To the surprise of no one Kobe called him out on this very publically and the word on the street is that Nash did the same, albeit privately. Gasol is used to dealing with Bryant’s demanding nature and has even thrived under it. Where Dwight has bristled under Kobe’s intensity and complained numerous times about wanting more touches on offense. Then there’s the free throw line, where apparently Howard shoots 80+% in practice but is unable to tune out mental distractions at the line when it counts during games. I mean really, who admits that to the press?
I agree with Rick Fox, who recently joined Magic Johnson, Shaquille O’Neal, Robert Horry and James Worthy as former Lakers who have questioned Dwight’s commitment to the team, when he says Howard really needs to “Look at the history of the organization and what it stands for and who has come before him and what this is about, then he would never look at it for a second at himself as bigger than this situation.”
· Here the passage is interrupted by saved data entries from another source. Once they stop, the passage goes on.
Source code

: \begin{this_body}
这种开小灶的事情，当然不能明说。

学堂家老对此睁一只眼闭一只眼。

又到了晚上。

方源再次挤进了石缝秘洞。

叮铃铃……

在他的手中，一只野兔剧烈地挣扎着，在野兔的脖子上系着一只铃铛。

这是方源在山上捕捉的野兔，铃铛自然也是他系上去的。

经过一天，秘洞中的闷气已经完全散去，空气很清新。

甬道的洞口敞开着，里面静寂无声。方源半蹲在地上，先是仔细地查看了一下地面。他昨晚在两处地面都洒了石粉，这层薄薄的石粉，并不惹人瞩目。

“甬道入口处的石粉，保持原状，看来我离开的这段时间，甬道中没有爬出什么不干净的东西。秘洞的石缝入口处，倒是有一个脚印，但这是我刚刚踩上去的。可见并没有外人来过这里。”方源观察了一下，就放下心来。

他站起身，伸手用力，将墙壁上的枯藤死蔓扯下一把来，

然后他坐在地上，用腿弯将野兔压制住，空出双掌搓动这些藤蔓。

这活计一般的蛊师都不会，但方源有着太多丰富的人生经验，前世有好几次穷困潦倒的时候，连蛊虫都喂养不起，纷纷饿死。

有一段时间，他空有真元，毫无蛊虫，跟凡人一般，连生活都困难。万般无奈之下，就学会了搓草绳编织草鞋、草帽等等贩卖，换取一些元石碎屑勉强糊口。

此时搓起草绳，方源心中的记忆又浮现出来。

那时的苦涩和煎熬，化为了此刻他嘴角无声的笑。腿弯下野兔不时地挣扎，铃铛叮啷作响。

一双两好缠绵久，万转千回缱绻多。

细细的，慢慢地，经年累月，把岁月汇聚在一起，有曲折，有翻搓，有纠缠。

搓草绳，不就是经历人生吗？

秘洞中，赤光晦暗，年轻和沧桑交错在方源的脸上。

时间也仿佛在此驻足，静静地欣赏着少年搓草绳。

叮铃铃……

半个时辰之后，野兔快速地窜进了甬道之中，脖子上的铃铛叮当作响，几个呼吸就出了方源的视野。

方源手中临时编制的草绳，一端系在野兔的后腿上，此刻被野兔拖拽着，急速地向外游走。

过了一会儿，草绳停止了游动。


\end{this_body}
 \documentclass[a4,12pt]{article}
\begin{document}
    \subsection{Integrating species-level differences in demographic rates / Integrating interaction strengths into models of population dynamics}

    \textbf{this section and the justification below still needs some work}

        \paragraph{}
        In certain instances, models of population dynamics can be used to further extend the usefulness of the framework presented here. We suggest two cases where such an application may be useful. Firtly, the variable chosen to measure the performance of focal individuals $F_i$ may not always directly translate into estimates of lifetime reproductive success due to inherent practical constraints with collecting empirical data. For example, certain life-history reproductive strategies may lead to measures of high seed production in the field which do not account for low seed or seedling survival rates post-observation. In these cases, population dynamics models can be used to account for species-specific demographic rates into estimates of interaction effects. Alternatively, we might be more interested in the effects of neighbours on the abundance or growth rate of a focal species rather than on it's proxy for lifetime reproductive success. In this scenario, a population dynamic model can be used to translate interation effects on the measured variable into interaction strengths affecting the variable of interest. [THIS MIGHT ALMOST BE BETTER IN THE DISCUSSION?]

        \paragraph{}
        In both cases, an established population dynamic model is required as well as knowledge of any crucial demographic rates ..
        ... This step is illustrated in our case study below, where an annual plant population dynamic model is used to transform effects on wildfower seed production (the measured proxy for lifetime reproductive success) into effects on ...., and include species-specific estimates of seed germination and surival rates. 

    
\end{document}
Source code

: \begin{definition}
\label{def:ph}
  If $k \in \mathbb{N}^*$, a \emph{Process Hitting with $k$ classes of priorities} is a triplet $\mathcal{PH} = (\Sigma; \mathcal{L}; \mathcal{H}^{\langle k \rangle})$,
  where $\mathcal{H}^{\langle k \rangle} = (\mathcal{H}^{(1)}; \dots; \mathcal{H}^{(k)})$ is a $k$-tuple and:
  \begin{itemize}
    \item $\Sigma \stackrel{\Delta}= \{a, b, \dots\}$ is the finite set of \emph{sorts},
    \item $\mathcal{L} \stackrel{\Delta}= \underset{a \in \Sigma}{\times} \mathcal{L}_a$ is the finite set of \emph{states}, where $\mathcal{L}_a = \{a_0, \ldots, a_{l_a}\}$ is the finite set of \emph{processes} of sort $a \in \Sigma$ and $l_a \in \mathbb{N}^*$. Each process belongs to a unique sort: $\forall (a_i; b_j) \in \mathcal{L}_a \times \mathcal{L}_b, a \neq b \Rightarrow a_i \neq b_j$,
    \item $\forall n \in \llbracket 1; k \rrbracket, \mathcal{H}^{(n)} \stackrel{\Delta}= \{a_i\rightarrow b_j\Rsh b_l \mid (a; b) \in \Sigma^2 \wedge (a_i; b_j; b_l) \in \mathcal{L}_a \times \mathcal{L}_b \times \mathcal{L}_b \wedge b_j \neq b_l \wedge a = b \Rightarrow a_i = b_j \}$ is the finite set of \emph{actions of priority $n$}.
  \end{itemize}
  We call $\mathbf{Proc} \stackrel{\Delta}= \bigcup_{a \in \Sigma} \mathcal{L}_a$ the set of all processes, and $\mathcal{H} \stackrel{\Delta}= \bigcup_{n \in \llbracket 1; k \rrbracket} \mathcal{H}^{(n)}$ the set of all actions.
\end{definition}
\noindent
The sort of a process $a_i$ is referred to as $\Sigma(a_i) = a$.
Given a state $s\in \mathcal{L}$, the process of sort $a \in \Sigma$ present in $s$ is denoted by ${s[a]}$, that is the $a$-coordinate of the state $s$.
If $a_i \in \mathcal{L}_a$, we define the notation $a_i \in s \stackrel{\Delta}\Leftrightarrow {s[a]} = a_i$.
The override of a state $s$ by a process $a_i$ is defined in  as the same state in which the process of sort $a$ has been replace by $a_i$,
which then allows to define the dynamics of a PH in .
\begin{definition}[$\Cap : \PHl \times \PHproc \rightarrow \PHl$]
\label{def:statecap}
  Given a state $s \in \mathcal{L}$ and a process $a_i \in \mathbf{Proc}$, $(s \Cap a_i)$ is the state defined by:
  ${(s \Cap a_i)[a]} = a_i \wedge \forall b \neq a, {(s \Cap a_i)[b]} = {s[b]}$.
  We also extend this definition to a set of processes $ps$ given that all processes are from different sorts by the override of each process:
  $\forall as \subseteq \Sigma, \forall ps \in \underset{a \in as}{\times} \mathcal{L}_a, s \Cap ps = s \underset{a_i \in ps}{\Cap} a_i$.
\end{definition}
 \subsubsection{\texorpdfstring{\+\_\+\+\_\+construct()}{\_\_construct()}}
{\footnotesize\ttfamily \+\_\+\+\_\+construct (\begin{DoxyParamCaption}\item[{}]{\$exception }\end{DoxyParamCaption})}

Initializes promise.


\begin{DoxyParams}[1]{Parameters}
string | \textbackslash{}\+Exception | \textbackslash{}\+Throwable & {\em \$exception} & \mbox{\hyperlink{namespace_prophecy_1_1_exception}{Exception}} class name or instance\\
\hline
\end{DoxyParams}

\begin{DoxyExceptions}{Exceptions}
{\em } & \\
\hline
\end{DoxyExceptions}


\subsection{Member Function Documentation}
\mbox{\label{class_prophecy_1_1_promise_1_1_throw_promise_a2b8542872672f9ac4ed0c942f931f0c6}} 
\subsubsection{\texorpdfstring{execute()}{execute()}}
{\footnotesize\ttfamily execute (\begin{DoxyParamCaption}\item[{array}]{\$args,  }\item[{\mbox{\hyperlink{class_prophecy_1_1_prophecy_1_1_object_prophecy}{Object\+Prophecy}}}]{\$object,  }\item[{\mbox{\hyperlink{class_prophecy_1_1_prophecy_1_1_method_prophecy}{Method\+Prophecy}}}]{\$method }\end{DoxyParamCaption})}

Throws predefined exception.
So what are LJB and Kupchak to do? They should target a PF that can play with Gasol and fit into Mike D’s system. When offering up Howard that should still, even at this point, bring in the best offers from around the league. They could try to improve their defense with someone like Al Horford or Kevin Garnett. Or they go for straight offensive fire power with someone like Kevin Love or Dirk Nowitzki. Or they could maybe try for a package of players like the one Milwaukee or Denver could offer. The possibilities are endless really.
If Howard were to sign with another team this summer then the Lakers would still be over the salary cap and thus unable to add anyone significant to replace him. So moving Dwight and sticking with Gasol gets LA more skills on offense, better health and someone that can mentally stand the rigors of playing for the NBA’s glamour franchise. Sure the defense will suffer but under D’Antoni the Lakers defensive ceiling is only middle-of-the-road-not-too-terrible anyway.
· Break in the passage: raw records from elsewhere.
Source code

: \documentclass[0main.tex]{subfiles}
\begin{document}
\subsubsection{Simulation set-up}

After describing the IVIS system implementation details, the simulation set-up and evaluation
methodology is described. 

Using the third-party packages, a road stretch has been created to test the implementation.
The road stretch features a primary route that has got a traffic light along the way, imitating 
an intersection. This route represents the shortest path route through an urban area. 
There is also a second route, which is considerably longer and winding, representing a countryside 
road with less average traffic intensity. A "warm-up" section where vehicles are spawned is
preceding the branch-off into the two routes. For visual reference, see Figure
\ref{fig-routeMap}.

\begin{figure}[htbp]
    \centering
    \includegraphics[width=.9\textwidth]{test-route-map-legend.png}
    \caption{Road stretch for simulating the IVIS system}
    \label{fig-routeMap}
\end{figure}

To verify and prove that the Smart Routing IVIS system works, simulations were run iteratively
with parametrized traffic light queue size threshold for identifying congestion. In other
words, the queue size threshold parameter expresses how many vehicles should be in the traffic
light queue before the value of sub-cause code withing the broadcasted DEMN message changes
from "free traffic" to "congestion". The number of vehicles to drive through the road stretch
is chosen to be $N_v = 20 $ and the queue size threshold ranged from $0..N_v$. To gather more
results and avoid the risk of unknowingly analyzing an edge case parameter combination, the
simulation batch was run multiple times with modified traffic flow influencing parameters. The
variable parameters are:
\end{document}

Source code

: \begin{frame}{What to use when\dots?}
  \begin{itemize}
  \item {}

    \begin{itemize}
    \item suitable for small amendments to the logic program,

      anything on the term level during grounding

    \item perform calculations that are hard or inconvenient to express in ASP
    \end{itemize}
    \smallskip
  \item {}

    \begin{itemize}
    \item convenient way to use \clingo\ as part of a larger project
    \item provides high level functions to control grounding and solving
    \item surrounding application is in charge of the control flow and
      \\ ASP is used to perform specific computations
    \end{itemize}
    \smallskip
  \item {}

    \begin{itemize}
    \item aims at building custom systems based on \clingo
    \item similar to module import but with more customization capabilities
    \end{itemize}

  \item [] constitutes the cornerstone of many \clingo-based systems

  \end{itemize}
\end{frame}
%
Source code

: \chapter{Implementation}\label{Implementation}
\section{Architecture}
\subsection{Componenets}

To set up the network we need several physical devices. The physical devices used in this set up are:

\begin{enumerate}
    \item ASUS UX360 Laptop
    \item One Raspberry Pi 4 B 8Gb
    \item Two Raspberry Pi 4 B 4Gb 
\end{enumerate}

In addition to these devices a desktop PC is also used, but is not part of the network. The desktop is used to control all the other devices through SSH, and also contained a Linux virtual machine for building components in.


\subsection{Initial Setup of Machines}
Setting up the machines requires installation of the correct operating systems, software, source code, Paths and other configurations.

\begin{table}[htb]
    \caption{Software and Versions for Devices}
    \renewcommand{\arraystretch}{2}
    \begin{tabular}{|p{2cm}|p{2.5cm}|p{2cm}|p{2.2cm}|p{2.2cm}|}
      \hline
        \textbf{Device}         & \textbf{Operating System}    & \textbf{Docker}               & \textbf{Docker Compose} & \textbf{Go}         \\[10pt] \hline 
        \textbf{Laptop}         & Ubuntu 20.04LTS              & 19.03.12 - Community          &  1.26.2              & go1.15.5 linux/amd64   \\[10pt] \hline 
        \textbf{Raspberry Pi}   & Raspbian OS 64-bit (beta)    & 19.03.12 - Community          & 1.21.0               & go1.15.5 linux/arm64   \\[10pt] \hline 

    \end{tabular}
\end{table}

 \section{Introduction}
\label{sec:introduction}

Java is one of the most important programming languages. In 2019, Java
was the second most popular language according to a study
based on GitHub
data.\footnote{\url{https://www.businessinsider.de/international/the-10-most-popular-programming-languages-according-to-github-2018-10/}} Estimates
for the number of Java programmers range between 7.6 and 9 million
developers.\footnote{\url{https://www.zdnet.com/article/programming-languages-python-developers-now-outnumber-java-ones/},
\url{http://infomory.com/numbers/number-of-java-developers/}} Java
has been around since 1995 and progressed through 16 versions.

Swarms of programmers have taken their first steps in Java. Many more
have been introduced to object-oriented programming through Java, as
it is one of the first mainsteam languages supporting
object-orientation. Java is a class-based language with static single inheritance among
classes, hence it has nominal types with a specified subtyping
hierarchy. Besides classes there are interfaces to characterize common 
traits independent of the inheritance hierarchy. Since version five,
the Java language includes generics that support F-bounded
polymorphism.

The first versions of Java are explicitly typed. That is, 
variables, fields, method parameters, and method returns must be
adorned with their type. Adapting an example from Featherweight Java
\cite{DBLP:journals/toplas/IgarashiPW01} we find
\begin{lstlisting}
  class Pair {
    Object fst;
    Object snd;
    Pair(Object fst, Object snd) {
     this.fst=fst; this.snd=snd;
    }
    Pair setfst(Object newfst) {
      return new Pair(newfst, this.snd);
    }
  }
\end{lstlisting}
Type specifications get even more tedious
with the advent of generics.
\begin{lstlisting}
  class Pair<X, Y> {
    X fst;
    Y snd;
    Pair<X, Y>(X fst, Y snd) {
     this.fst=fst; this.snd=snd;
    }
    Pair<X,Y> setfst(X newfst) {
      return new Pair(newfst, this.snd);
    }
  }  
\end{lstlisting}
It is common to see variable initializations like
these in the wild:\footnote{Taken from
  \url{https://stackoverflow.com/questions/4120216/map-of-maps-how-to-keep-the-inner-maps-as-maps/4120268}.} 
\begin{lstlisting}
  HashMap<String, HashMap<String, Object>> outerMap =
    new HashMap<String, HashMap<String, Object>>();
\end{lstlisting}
Now I could be wrong about all of this and Howard regains his health next year and dominates like he once did, but I just have one of those feelings. And if I’m right my favorite club in all of sports is going to be mediocre for a loooong time. So I’m begging Mitch and especially LJB to be proactive here and think outside of the box a little and understand sometimes addition by subtraction is the best way to go regardless of what the media hacks might say. Fortune favors the bold my friends and the Lakers need to be just that here…bold.
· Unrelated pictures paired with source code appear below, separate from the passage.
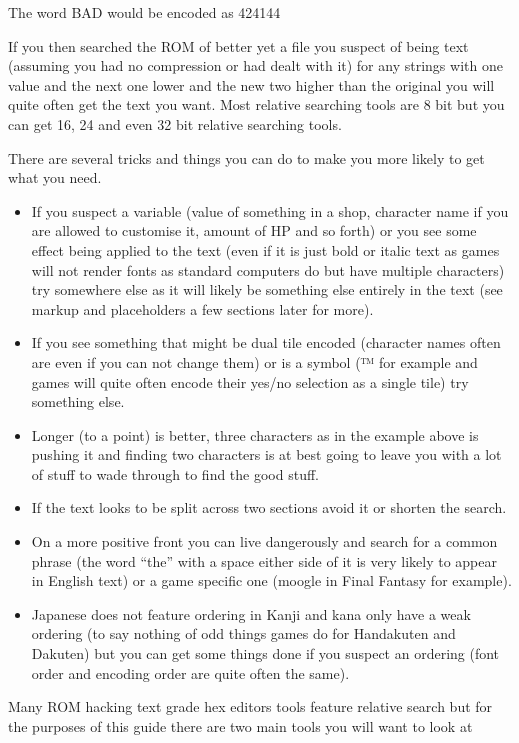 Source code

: \documentclass[
]{book}
\providecommand{\tightlist}{%
  \setlength{\itemsep}{0pt}\setlength{\parskip}{0pt}}
\begin{document}
The word BAD would be encoded as 424144

If you then searched the ROM of better yet a file you suspect of being text (assuming you had no compression or had dealt with it) for any strings with one value and the next one lower and the new two higher than the original you will quite often get the text you want. Most relative searching tools are 8 bit but you can get 16, 24 and even 32 bit relative searching tools.

There are several tricks and things you can do to make you more likely to get what you need.

\begin{itemize}
\tightlist
\item
  If you suspect a variable (value of something in a shop, character name if you are allowed to customise it, amount of HP and so forth) or you see some effect being applied to the text (even if it is just bold or italic text as games will not render fonts as standard computers do but have multiple characters) try somewhere else as it will likely be something else entirely in the text (see markup and placeholders a few sections later for more).
\item
  If you see something that might be dual tile encoded (character names often are even if you can not change them) or is a symbol (™ for example and games will quite often encode their yes/no selection as a single tile) try something else.
\item
  Longer (to a point) is better, three characters as in the example above is pushing it and finding two characters is at best going to leave you with a lot of stuff to wade through to find the good stuff.
\item
  If the text looks to be split across two sections avoid it or shorten the search.
\item
  On a more positive front you can live dangerously and search for a common phrase (the word ``the'' with a space either side of it is very likely to appear in English text) or a game specific one (moogle in Final Fantasy for example).
\item
  Japanese does not feature ordering in Kanji and kana only have a weak ordering (to say nothing of odd things games do for Handakuten and Dakuten) but you can get some things done if you suspect an ordering (font order and encoding order are quite often the same).
\end{itemize}

Many ROM hacking text grade hex editors tools feature relative search but for the purposes of this guide there are two main tools you will want to look at
\end{document}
> With LeBron James recently stringing together six games in a row with 30+ points and 60+% shooting from the field the comparisons between him and Michael Jordan have begun. MJ weighed in saying he’d pick Kobe over LeBron because “Five [rings] beats one every time I look at it.” James responded to MJ by saying “At the end of the day, rings don't always define someone’s career.” I’m just happy that this stale media debate has moved on from Kobe-MJ to LeBron-MJ. Enjoy it Bron-Bron!
> Keeping this post strictly Laker-centric I did some research this week on what many consider the biggest heist in NBA history. Of course I’m talking about when LA acquired Pau Gasol from Memphis. Back on 2/1/08 when the deal went down everyone was all over how the Lakers fleeced the Grizzlies. Well I’m here to tell you that five years later the trade looks worlds more even. LA received Pau and Devin Ebanks while Memphis got Marc Gasol, Darrell Arthur, Quincy Pondexter and Jon Leuer. Had the Griz kept Greivis Vasquez (Pondexter) and Marreese Speights (Leuer) and the Lakers not won two titles I’d call this one solidly in favor of Memphis.